▽
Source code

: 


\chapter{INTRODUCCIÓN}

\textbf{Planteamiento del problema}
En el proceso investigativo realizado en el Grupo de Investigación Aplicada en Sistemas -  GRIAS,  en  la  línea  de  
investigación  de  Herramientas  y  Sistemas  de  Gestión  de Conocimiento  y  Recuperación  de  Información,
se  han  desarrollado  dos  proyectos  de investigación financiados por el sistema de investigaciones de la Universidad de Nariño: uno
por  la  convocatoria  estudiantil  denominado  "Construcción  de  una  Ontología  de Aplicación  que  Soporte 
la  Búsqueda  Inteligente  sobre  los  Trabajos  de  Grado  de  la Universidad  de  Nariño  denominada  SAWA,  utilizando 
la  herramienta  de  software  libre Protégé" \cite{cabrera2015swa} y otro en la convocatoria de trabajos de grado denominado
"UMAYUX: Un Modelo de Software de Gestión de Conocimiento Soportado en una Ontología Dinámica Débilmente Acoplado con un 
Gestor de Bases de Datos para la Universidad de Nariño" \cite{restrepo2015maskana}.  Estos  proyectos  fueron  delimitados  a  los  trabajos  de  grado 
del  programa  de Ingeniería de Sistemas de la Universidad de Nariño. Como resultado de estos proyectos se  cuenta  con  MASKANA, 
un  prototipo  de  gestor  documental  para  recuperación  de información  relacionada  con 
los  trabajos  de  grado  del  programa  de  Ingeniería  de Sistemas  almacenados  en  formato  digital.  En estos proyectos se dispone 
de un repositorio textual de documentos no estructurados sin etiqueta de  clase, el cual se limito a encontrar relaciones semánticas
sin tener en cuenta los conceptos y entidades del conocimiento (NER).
△
▽
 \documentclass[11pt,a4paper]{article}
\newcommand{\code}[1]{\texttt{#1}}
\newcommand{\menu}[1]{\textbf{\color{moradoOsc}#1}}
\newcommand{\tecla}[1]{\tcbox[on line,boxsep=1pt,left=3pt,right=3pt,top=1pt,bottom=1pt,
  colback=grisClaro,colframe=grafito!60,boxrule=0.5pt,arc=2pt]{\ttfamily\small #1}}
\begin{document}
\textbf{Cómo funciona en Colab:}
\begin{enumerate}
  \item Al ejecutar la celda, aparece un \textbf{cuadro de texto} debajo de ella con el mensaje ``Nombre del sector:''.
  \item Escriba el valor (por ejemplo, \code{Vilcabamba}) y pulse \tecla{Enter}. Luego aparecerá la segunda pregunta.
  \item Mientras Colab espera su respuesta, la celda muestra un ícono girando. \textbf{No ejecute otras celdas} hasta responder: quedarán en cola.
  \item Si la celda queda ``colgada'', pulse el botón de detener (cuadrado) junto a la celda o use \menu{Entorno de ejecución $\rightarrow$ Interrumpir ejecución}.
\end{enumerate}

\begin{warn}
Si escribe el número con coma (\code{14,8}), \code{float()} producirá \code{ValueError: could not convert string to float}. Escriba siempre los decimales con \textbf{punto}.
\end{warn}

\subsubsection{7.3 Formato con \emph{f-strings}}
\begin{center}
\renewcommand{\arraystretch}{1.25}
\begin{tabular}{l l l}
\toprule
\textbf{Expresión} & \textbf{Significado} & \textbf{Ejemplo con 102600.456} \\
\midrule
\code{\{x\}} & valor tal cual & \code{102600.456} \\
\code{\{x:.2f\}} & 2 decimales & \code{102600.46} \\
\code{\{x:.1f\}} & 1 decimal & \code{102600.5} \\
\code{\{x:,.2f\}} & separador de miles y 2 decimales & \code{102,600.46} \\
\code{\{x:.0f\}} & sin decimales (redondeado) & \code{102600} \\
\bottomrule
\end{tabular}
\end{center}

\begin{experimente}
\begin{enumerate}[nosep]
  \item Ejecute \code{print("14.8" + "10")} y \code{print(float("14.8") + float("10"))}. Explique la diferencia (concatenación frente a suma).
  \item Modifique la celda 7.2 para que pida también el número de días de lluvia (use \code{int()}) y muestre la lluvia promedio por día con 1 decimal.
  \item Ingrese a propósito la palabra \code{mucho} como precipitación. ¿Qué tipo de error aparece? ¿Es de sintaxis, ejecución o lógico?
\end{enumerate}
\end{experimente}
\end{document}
△
ASSIGNMENT. Which lines of the data contain the word "pulse"? Copy each one.

EXERCISE ANSWER.
  \item Escriba el valor (por ejemplo, \code{Vilcabamba}) y pulse \tecla{Enter}. Luego aparecerá la segunda pregunta.
  \item Si la celda queda ``colgada'', pulse el botón de detener (cuadrado) junto a la celda o use \menu{Entorno de ejecución $\rightarrow$ Interrumpir ejecución}.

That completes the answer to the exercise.